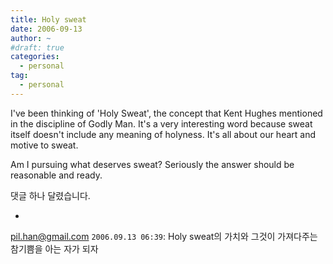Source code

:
 ```yaml
---
title: Holy sweat
date: 2006-09-13
author: ~
#draft: true
categories:
  - personal
tag:
  - personal
---
```




I've been thinking of 'Holy Sweat', the concept that Kent Hughes mentioned in the discipline of Godly Man. It's a very interesting word because sweat itself doesn't include any meaning of holyness. It's all about our heart and motive to sweat.

Am I pursuing what deserves sweat?
Seriously the answer should be reasonable and ready.



 댓글 하나 달렸습니다.

- 
 pil.han@gmail.com `2006.09.13 06:39`: 
Holy sweat의 가치와 그것이 가져다주는 참기쁨을 아는 자가 되자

=-=-=-=-=

Reproduce the listing word for word and omit its pictures.

Source code

:
 ```yaml
---
title: Holy sweat
date: 2006-09-13
author: ~
#draft: true
categories:
  - personal
tag:
  - personal
---
```




I've been thinking of 'Holy Sweat', the concept that Kent Hughes mentioned in the discipline of Godly Man. It's a very interesting word because sweat itself doesn't include any meaning of holyness. It's all about our heart and motive to sweat.

Am I pursuing what deserves sweat?
Seriously the answer should be reasonable and ready.



 댓글 하나 달렸습니다.

- 
 pil.han@gmail.com `2006.09.13 06:39`: 
Holy sweat의 가치와 그것이 가져다주는 참기쁨을 아는 자가 되자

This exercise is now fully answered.